The nature of the onchain setup also makes it easier to coordinate and organize a fanbase. Groups of fans can easily pool resources and then vote on how to deploy those resources.

Here’s a bit more context from a Twitter direct message with Bracket.Game, “Especially in the team sports model, the Game itself exists to provide liquidity to fanbases who are then empowered to contribute to the direction of their program. Keep a star player, go after a star recruit, or make a bold hire. We're building tools to enable all of these actions.”

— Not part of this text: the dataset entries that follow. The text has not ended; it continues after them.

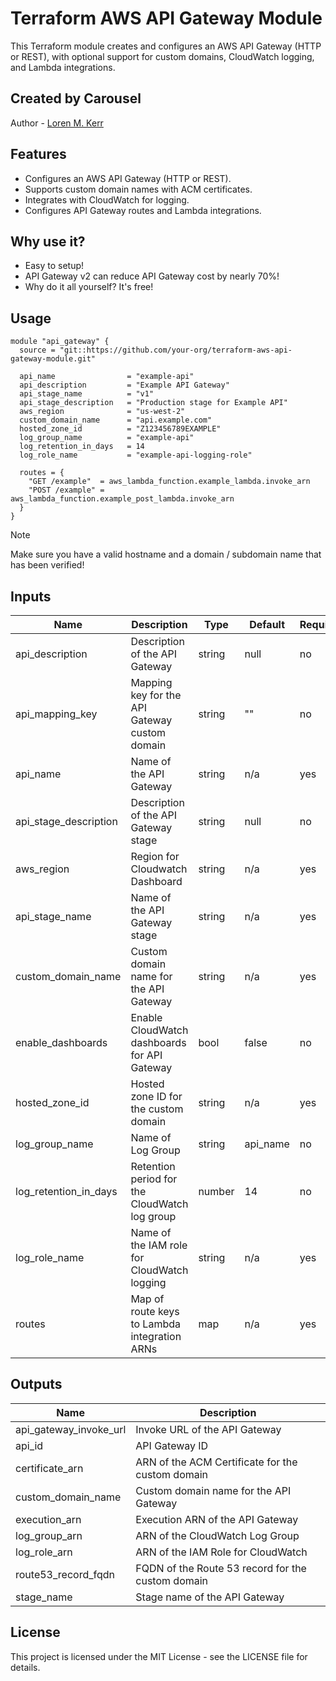 # Terraform AWS API Gateway Module

This Terraform module creates and configures an AWS API Gateway (HTTP or REST), with optional support for custom domains, CloudWatch logging, and Lambda integrations.

## Created by Carousel

Author - [Loren M. Kerr](https://github.com/lmkerr 'Github Page for Loren M. Kerr')

## Features

- Configures an AWS API Gateway (HTTP or REST).
- Supports custom domain names with ACM certificates.
- Integrates with CloudWatch for logging.
- Configures API Gateway routes and Lambda integrations.

## Why use it?

- Easy to setup!
- API Gateway v2 can reduce API Gateway cost by nearly 70%!
- Why do it all yourself? It's free!

## Usage

```hcl
module "api_gateway" {
  source = "git::https://github.com/your-org/terraform-aws-api-gateway-module.git"

  api_name                = "example-api"
  api_description         = "Example API Gateway"
  api_stage_name          = "v1"
  api_stage_description   = "Production stage for Example API"
  aws_region              = "us-west-2"
  custom_domain_name      = "api.example.com"
  hosted_zone_id          = "Z123456789EXAMPLE"
  log_group_name          = "example-api"
  log_retention_in_days   = 14
  log_role_name           = "example-api-logging-role"

  routes = {
    "GET /example"  = aws_lambda_function.example_lambda.invoke_arn
    "POST /example" = aws_lambda_function.example_post_lambda.invoke_arn
  }
}
```

> [!NOTE]
> Make sure you have a valid hostname and a domain / subdomain name that has been verified!

## Inputs

| Name                       | Description                                      | Type   | Default          | Required |
|----------------------------|--------------------------------------------------|--------|------------------|----------|
| api_description            | Description of the API Gateway                   | string | null             | no       |
| api_mapping_key            | Mapping key for the API Gateway custom domain    | string | ""               | no       |
| api_name                   | Name of the API Gateway                          | string | n/a              | yes      |
| api_stage_description      | Description of the API Gateway stage             | string | null             | no       |
| aws_region                 | Region for Cloudwatch Dashboard                  | string | n/a              | yes      |
| api_stage_name             | Name of the API Gateway stage                    | string | n/a              | yes      |
| custom_domain_name         | Custom domain name for the API Gateway           | string | n/a              | yes      |
| enable_dashboards          | Enable CloudWatch dashboards for API Gateway     | bool   | false            | no       |
| hosted_zone_id             | Hosted zone ID for the custom domain             | string | n/a              | yes      |
| log_group_name             | Name of Log Group                                | string | api_name         | no       |
| log_retention_in_days      | Retention period for the CloudWatch log group    | number | 14               | no       |
| log_role_name              | Name of the IAM role for CloudWatch logging      | string | n/a              | yes      |
| routes                     | Map of route keys to Lambda integration ARNs     | map    | n/a              | yes      |


## Outputs

| Name                   | Description                                       |
|------------------------|---------------------------------------------------|
| api_gateway_invoke_url | Invoke URL of the API Gateway                     |
| api_id                 | API Gateway ID                                    |
| certificate_arn        | ARN of the ACM Certificate for the custom domain  |
| custom_domain_name     | Custom domain name for the API Gateway            |
| execution_arn          | Execution ARN of the API Gateway                  |
| log_group_arn          | ARN of the CloudWatch Log Group                   |
| log_role_arn           | ARN of the IAM Role for CloudWatch                |
| route53_record_fqdn    | FQDN of the Route 53 record for the custom domain |
| stage_name             | Stage name of the API Gateway                     |

## License

This project is licensed under the MIT License - see the LICENSE file for details.
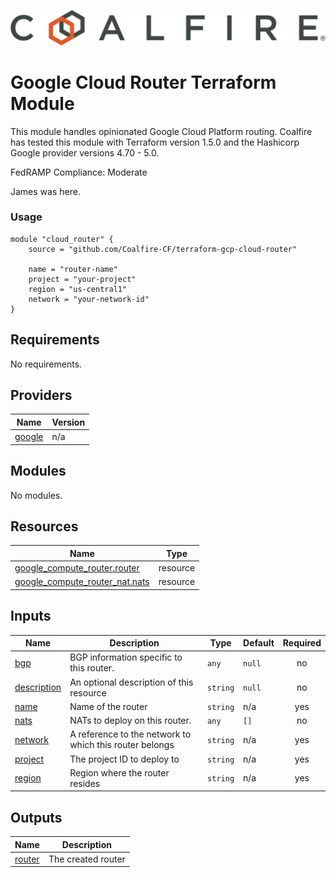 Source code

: ![Coalfire](coalfire_logo.png)

# Google Cloud Router Terraform Module

This module handles opinionated Google Cloud Platform routing. Coalfire has tested this module with Terraform version 1.5.0 and the Hashicorp Google provider versions 4.70 - 5.0.

FedRAMP Compliance: Moderate

James was here.

### Usage
```
module "cloud_router" {
    source = "github.com/Coalfire-CF/terraform-gcp-cloud-router"

    name = "router-name"
    project = "your-project"
    region = "us-central1"
    network = "your-network-id"
}
```
<!-- BEGIN_TF_DOCS -->
## Requirements

No requirements.

## Providers

| Name | Version |
|------|---------|
| <a name="provider_google"></a> [google](#provider\_google) | n/a |

## Modules

No modules.

## Resources

| Name | Type |
|------|------|
| [google_compute_router.router](https://registry.terraform.io/providers/hashicorp/google/latest/docs/resources/compute_router) | resource |
| [google_compute_router_nat.nats](https://registry.terraform.io/providers/hashicorp/google/latest/docs/resources/compute_router_nat) | resource |

## Inputs

| Name | Description | Type | Default | Required |
|------|-------------|------|---------|:--------:|
| <a name="input_bgp"></a> [bgp](#input\_bgp) | BGP information specific to this router. | `any` | `null` | no |
| <a name="input_description"></a> [description](#input\_description) | An optional description of this resource | `string` | `null` | no |
| <a name="input_name"></a> [name](#input\_name) | Name of the router | `string` | n/a | yes |
| <a name="input_nats"></a> [nats](#input\_nats) | NATs to deploy on this router. | `any` | `[]` | no |
| <a name="input_network"></a> [network](#input\_network) | A reference to the network to which this router belongs | `string` | n/a | yes |
| <a name="input_project"></a> [project](#input\_project) | The project ID to deploy to | `string` | n/a | yes |
| <a name="input_region"></a> [region](#input\_region) | Region where the router resides | `string` | n/a | yes |

## Outputs

| Name | Description |
|------|-------------|
| <a name="output_router"></a> [router](#output\_router) | The created router |
<!-- END_TF_DOCS --> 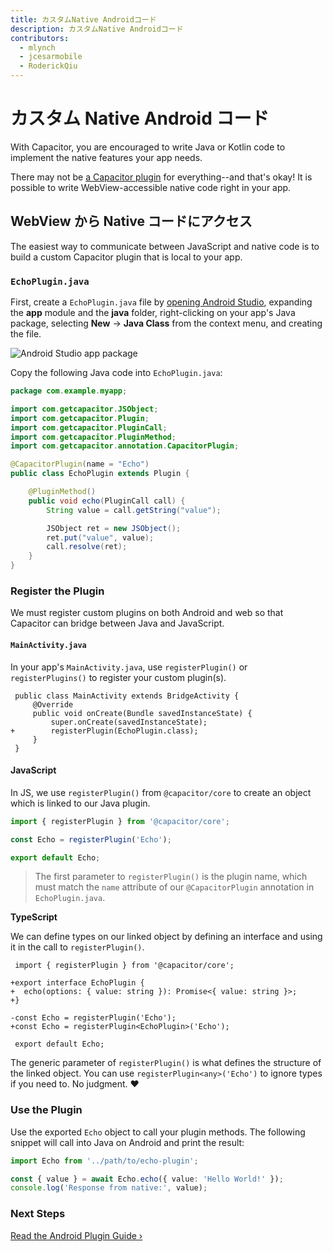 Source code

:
 ```yaml
---
title: カスタムNative Androidコード
description: カスタムNative Androidコード
contributors:
  - mlynch
  - jcesarmobile
  - RoderickQiu
---
```


# カスタム Native Android コード

With Capacitor, you are encouraged to write Java or Kotlin code to implement the native features your app needs.

There may not be [a Capacitor plugin](/docs/plugins) for everything--and that's okay! It is possible to write WebView-accessible native code right in your app.

## WebView から Native コードにアクセス

The easiest way to communicate between JavaScript and native code is to build a custom Capacitor plugin that is local to your app.

### `EchoPlugin.java`

First, create a `EchoPlugin.java` file by [opening Android Studio](/docs/android#opening-the-android-project), expanding the **app** module and the **java** folder, right-clicking on your app's Java package, selecting **New** -> **Java Class** from the context menu, and creating the file.

![Android Studio app package](/assets/img/docs/android/studio-app-package.png)

Copy the following Java code into `EchoPlugin.java`:

```java
package com.example.myapp;

import com.getcapacitor.JSObject;
import com.getcapacitor.Plugin;
import com.getcapacitor.PluginCall;
import com.getcapacitor.PluginMethod;
import com.getcapacitor.annotation.CapacitorPlugin;

@CapacitorPlugin(name = "Echo")
public class EchoPlugin extends Plugin {

    @PluginMethod()
    public void echo(PluginCall call) {
        String value = call.getString("value");

        JSObject ret = new JSObject();
        ret.put("value", value);
        call.resolve(ret);
    }
}
```

### Register the Plugin

We must register custom plugins on both Android and web so that Capacitor can bridge between Java and JavaScript.

#### `MainActivity.java`

In your app's `MainActivity.java`, use `registerPlugin()` or `registerPlugins()` to register your custom plugin(s).

```diff-java
 public class MainActivity extends BridgeActivity {
     @Override
     public void onCreate(Bundle savedInstanceState) {
         super.onCreate(savedInstanceState);
+        registerPlugin(EchoPlugin.class);
     }
 }
```

#### JavaScript

In JS, we use `registerPlugin()` from `@capacitor/core` to create an object which is linked to our Java plugin.

```typescript
import { registerPlugin } from '@capacitor/core';

const Echo = registerPlugin('Echo');

export default Echo;
```

> The first parameter to `registerPlugin()` is the plugin name, which must match the `name` attribute of our `@CapacitorPlugin` annotation in `EchoPlugin.java`.

**TypeScript**

We can define types on our linked object by defining an interface and using it in the call to `registerPlugin()`.

```diff-typescript
 import { registerPlugin } from '@capacitor/core';

+export interface EchoPlugin {
+  echo(options: { value: string }): Promise<{ value: string }>;
+}

-const Echo = registerPlugin('Echo');
+const Echo = registerPlugin<EchoPlugin>('Echo');

 export default Echo;
```

The generic parameter of `registerPlugin()` is what defines the structure of the linked object. You can use `registerPlugin<any>('Echo')` to ignore types if you need to. No judgment. ❤️

### Use the Plugin

Use the exported `Echo` object to call your plugin methods. The following snippet will call into Java on Android and print the result:

```typescript
import Echo from '../path/to/echo-plugin';

const { value } = await Echo.echo({ value: 'Hello World!' });
console.log('Response from native:', value);
```

### Next Steps

[Read the Android Plugin Guide &#8250;](/docs/plugins/android)

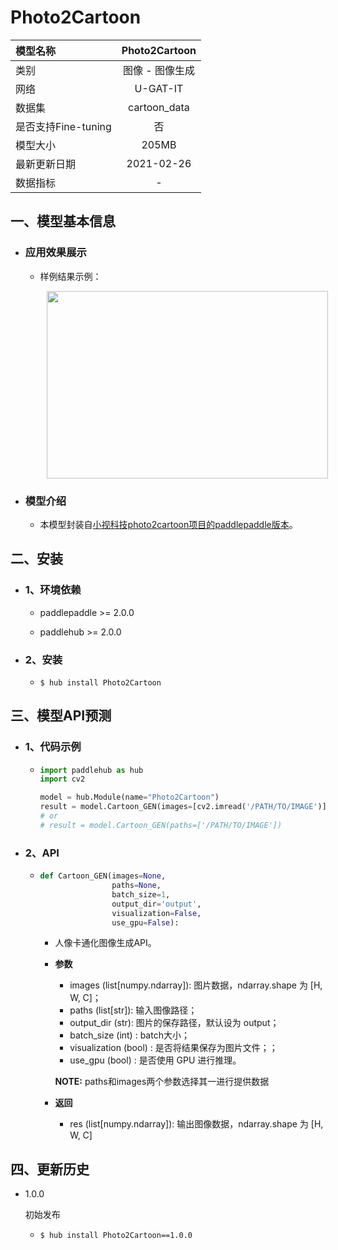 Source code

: # Photo2Cartoon

|模型名称|Photo2Cartoon|
| :--- | :---: | 
|类别|图像 - 图像生成|
|网络|U-GAT-IT|
|数据集|cartoon_data|
|是否支持Fine-tuning|否|
|模型大小|205MB|
|最新更新日期|2021-02-26|
|数据指标|-|


## 一、模型基本信息

- ### 应用效果展示
  - 样例结果示例：
    <p align="center">
    <img src="https://img-blog.csdnimg.cn/20201224164040624.jpg"  width = "450" height = "300" hspace='10'/> <br />
    </p> 
    
    

- ### 模型介绍

  - 本模型封装自[小视科技photo2cartoon项目的paddlepaddle版本](https://github.com/minivision-ai/photo2cartoon-paddle)。


## 二、安装

- ### 1、环境依赖     

  - paddlepaddle >= 2.0.0    

  - paddlehub >= 2.0.0                            

- ### 2、安装

  - ```shell
    $ hub install Photo2Cartoon
    ```
  
## 三、模型API预测

- ### 1、代码示例

  - ```python
    import paddlehub as hub
    import cv2

    model = hub.Module(name="Photo2Cartoon")
    result = model.Cartoon_GEN(images=[cv2.imread('/PATH/TO/IMAGE')])
    # or
    # result = model.Cartoon_GEN(paths=['/PATH/TO/IMAGE'])
    ```

- ### 2、API

  - ```python
    def Cartoon_GEN(images=None,
                    paths=None,
                    batch_size=1,
                    output_dir='output',
                    visualization=False,
                    use_gpu=False):
    ```

    - 人像卡通化图像生成API。

    - **参数**

      - images (list\[numpy.ndarray\]): 图片数据，ndarray.shape 为 \[H, W, C\]；<br/>
      - paths (list\[str\]): 输入图像路径；<br/>
      - output\_dir (str): 图片的保存路径，默认设为 output；<br/>
      - batch_size (int) : batch大小；<br/>     
      - visualization (bool) : 是否将结果保存为图片文件；；<br/>
      - use_gpu (bool) : 是否使用 GPU 进行推理。

      **NOTE:** paths和images两个参数选择其一进行提供数据
    
    - **返回**
      - res (list\[numpy.ndarray\]): 输出图像数据，ndarray.shape 为 \[H, W, C\]



## 四、更新历史

* 1.0.0

  初始发布
   
  - ```shell
    $ hub install Photo2Cartoon==1.0.0
    ```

This makes even more sense within the context of the changing dynamics of how professional sports work, especially now that athletes in college are able to sign endorsement deals.

The takeaway

The social web or social media was a main driver for the adoption of web2. I mean accessing email was one thing, but once people could share photos, post about whatever, and reconnect with old friends, the consumer internet really took off.

In some ways, it feels like this same kind of trend is developing in regards to web3.

The first wave of adopters were the people who came for the money — crypto then DeFi, etc. The second wave of onchain adoption will likely come from people who are interested in doing things differently, like showing the true depths of the fan status of their favorite sports teams by putting skin in the game and creating fan-based collectives.

Moving onchain will be different and hopefully we can have some fun.